→ DIRECTIONS FOR THIS TASK: Here is the task for the records below: repeat exactly the lines from the one with "endovascular." to the one with "And then also", both included, and nothing else.

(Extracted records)

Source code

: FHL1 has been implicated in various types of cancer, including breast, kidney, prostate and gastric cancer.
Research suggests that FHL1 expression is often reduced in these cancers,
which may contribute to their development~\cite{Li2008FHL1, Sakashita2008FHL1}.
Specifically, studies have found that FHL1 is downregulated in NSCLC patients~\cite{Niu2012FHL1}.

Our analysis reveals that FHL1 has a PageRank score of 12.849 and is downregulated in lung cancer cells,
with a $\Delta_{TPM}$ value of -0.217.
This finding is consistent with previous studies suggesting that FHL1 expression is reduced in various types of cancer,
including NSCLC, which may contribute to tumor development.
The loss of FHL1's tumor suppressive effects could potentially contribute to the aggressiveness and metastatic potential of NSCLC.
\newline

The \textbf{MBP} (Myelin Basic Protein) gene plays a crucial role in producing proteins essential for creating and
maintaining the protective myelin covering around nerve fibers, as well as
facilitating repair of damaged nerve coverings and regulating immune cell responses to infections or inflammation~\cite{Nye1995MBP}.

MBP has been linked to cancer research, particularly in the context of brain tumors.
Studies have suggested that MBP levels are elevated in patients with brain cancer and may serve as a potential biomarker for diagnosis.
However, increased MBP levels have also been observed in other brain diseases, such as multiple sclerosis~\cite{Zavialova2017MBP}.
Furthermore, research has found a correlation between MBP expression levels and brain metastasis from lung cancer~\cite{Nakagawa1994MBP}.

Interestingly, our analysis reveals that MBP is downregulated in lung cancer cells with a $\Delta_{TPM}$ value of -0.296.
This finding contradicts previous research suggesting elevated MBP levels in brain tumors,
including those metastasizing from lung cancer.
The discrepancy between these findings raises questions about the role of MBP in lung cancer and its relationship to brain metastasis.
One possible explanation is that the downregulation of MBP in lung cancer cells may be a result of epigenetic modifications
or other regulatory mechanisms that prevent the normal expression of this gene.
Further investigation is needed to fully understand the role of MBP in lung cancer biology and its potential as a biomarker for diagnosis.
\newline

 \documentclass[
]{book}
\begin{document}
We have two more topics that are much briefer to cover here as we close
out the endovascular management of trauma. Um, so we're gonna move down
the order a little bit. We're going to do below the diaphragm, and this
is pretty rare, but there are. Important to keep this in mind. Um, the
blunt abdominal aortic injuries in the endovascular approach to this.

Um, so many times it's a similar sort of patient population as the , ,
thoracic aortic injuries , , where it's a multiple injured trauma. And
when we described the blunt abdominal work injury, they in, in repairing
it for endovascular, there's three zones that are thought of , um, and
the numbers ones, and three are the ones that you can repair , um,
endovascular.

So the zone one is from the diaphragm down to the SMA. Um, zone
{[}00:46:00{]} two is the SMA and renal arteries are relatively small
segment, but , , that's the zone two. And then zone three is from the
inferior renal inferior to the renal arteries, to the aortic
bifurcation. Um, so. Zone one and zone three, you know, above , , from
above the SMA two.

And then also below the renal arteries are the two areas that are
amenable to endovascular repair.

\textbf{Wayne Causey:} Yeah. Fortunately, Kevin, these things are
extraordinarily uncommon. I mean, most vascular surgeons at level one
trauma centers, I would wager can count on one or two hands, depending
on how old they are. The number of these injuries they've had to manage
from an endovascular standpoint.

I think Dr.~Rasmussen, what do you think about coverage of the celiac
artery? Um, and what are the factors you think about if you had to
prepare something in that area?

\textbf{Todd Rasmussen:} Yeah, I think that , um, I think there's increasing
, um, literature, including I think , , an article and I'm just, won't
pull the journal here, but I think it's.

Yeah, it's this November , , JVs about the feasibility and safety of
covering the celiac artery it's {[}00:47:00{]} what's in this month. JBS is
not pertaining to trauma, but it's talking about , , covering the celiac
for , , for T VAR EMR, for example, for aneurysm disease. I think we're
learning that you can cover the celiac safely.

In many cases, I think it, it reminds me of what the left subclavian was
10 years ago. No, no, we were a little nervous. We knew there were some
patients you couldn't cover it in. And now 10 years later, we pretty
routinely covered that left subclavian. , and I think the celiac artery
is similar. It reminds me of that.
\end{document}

→ SOLUTION TO THE PROBLEM:
endovascular.

So the zone one is from the diaphragm down to the SMA. Um, zone
{[}00:46:00{]} two is the SMA and renal arteries are relatively small
segment, but , , that's the zone two. And then zone three is from the
inferior renal inferior to the renal arteries, to the aortic
bifurcation. Um, so. Zone one and zone three, you know, above , , from
above the SMA two.

And then also below the renal arteries are the two areas that are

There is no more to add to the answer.